_PROBLEM DETAILS_
Once the line with "- 2025년 2월 10일" is found in the data, output it and each following line exactly, up to and including the line with "- 2024년 9월 20일", and nothing before or after.

START RECORDS FOR THE TASK

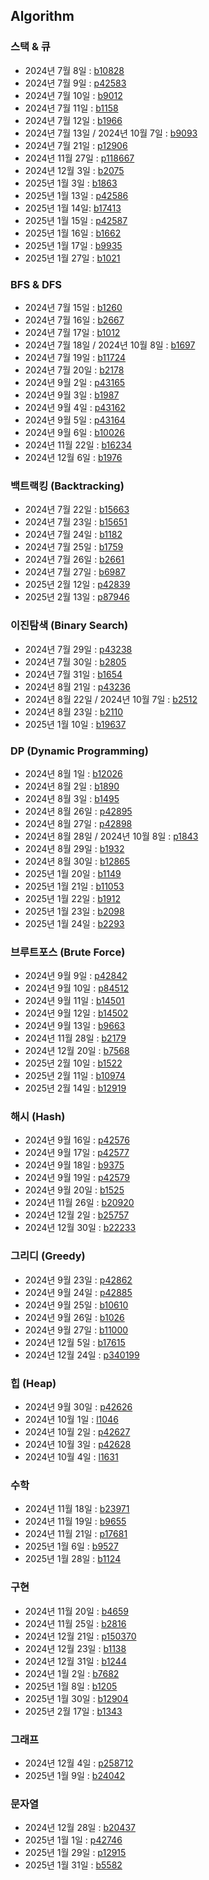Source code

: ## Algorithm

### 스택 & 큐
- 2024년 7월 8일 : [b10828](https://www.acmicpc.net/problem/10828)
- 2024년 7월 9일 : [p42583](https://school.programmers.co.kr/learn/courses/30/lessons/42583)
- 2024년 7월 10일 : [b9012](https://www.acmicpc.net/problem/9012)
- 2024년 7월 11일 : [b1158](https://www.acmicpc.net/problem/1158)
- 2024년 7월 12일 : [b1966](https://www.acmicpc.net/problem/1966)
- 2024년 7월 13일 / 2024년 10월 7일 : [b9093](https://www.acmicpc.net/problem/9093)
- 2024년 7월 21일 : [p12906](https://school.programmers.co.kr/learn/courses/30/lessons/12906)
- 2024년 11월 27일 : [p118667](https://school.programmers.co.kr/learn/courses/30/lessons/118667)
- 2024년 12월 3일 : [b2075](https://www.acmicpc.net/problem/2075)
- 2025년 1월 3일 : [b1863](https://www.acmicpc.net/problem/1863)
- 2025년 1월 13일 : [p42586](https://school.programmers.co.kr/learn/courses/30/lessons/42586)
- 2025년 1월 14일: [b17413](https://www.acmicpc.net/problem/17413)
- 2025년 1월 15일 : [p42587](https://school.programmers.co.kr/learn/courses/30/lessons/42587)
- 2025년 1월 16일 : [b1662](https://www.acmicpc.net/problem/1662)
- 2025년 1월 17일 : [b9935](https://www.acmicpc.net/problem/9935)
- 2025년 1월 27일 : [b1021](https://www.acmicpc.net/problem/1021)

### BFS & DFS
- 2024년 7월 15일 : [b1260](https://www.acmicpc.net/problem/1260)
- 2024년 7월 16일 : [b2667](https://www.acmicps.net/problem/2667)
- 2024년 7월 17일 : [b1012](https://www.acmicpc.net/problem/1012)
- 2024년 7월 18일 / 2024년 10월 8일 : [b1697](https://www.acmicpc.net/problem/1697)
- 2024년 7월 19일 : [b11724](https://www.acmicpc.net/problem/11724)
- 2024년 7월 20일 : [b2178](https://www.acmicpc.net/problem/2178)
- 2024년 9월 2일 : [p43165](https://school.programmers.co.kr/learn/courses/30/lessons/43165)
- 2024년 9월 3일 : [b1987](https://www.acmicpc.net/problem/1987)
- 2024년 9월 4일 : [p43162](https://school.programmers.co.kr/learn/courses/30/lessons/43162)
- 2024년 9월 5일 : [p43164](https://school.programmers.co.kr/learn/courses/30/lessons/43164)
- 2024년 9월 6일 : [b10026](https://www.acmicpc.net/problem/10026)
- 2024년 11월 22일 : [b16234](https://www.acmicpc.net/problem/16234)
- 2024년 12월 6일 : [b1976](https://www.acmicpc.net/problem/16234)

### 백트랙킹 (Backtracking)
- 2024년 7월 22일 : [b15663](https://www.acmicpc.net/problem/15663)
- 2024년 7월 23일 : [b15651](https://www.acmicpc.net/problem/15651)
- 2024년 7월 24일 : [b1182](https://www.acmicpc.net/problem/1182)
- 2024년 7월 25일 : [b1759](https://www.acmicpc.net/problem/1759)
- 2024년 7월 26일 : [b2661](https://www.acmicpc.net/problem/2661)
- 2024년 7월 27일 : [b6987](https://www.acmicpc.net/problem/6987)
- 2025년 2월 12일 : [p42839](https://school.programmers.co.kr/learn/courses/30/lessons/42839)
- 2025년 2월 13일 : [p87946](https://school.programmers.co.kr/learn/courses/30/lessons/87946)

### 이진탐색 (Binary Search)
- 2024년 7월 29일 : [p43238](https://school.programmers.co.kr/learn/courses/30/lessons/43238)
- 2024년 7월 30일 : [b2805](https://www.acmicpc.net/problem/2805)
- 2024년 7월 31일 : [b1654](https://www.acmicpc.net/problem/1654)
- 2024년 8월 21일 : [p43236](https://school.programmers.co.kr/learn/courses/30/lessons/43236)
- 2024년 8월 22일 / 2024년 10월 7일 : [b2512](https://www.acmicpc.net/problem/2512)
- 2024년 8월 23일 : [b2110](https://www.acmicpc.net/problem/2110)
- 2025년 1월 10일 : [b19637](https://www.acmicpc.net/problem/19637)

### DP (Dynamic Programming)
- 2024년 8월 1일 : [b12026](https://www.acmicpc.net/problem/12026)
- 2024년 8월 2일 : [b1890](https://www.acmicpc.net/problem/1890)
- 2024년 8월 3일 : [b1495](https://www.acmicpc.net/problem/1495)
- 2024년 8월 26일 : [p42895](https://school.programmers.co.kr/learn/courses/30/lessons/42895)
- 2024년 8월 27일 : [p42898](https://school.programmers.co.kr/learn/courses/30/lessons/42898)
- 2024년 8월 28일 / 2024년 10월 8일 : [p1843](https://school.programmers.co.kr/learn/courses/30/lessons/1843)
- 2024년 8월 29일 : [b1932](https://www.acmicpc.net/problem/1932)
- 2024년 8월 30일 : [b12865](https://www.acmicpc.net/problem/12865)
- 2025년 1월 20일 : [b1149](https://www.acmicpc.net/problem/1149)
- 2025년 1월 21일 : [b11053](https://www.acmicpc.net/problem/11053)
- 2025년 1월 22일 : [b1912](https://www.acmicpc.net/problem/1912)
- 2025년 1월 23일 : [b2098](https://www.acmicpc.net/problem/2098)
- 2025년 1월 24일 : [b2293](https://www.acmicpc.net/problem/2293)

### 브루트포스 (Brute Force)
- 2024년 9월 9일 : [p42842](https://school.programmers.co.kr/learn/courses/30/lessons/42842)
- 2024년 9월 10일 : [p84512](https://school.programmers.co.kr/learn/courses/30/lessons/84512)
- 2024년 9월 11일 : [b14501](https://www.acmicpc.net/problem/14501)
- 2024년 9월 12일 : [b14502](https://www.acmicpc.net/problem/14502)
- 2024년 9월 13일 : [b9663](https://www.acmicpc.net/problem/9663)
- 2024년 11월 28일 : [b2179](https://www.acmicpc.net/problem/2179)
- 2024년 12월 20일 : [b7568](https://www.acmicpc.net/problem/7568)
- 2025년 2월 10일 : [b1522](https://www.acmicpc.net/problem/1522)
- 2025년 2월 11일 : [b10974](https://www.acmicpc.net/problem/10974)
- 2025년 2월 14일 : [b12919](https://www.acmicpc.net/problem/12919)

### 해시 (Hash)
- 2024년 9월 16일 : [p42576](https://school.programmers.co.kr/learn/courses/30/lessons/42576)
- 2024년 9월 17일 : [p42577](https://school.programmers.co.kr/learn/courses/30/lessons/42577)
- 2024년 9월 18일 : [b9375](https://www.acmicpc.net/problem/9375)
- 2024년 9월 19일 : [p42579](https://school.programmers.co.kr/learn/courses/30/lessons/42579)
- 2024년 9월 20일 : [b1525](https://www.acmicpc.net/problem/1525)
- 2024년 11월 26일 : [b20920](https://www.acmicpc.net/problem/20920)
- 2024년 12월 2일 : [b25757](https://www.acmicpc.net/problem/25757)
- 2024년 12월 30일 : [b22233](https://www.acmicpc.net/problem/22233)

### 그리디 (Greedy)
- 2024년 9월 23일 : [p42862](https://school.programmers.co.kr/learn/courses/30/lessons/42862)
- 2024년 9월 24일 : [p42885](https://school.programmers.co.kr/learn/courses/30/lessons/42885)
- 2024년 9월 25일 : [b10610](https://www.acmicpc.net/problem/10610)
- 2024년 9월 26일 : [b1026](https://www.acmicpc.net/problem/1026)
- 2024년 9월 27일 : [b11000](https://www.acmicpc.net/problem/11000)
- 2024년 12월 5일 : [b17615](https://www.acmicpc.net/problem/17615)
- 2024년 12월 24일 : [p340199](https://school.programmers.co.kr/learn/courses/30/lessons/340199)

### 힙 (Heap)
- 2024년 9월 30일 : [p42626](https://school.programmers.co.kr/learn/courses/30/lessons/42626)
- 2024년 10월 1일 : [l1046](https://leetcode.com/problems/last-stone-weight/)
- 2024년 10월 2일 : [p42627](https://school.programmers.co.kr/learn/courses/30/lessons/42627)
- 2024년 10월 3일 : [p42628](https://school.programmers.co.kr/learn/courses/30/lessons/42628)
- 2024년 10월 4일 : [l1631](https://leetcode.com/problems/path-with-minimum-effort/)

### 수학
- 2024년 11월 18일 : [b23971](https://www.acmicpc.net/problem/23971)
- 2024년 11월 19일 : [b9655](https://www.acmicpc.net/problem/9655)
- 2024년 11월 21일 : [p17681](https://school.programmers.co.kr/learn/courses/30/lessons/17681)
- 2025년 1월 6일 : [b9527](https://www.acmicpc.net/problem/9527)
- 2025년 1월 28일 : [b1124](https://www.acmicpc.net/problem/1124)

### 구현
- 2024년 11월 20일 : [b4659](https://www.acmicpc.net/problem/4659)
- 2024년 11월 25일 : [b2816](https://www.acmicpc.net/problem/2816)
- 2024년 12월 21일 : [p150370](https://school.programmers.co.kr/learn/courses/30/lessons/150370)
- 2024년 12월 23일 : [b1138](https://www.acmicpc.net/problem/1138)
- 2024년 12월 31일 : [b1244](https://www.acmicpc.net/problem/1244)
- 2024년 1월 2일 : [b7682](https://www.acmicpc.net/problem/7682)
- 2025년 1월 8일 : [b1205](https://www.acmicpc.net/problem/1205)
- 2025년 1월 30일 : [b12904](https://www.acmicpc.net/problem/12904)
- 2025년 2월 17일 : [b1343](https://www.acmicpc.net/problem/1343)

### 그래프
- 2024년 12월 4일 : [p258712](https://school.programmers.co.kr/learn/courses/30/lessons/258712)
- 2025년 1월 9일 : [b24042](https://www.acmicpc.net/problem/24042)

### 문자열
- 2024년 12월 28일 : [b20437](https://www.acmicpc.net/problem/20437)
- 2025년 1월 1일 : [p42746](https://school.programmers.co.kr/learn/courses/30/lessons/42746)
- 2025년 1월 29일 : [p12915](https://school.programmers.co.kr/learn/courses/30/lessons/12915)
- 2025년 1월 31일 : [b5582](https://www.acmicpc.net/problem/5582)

END RECORDS FOR THE TASK
START RECORDS FOR THE TASK

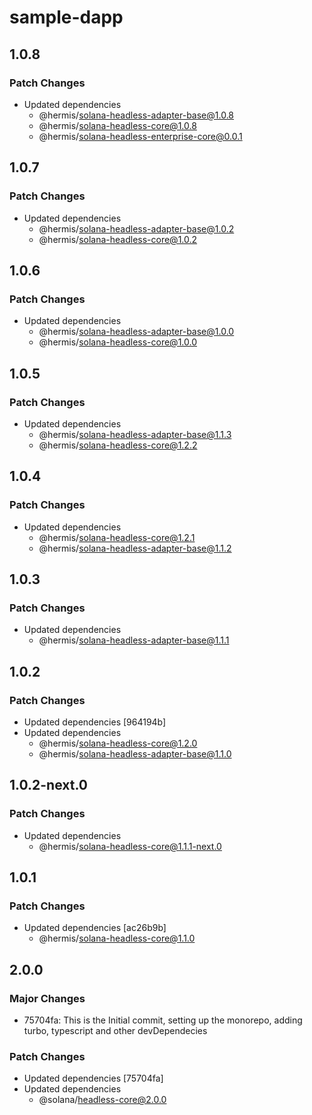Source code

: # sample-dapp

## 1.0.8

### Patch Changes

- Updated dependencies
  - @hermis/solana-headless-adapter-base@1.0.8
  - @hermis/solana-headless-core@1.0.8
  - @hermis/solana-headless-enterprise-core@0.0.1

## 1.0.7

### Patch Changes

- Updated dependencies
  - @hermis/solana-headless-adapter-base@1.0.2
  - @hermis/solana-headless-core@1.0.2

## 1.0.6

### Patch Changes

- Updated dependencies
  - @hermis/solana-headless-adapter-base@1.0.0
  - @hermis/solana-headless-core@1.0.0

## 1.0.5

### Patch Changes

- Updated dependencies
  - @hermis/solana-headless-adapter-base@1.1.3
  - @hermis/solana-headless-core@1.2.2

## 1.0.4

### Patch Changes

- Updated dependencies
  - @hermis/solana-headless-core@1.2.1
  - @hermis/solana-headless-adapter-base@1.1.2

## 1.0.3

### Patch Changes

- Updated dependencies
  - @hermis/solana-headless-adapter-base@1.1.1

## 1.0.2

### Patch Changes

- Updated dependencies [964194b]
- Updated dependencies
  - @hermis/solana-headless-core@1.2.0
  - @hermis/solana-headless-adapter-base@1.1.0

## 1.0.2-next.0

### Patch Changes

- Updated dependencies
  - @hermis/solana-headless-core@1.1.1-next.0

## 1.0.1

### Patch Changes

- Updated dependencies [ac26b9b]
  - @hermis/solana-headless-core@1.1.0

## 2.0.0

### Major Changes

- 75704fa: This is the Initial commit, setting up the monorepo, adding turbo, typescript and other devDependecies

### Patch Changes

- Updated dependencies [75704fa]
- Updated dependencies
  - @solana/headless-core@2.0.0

END RECORDS FOR THE TASK

_OUTPUT FOR THIS TASK_
- 2025년 2월 10일 : [b1522](https://www.acmicpc.net/problem/1522)
- 2025년 2월 11일 : [b10974](https://www.acmicpc.net/problem/10974)
- 2025년 2월 14일 : [b12919](https://www.acmicpc.net/problem/12919)

### 해시 (Hash)
- 2024년 9월 16일 : [p42576](https://school.programmers.co.kr/learn/courses/30/lessons/42576)
- 2024년 9월 17일 : [p42577](https://school.programmers.co.kr/learn/courses/30/lessons/42577)
- 2024년 9월 18일 : [b9375](https://www.acmicpc.net/problem/9375)
- 2024년 9월 19일 : [p42579](https://school.programmers.co.kr/learn/courses/30/lessons/42579)
- 2024년 9월 20일 : [b1525](https://www.acmicpc.net/problem/1525)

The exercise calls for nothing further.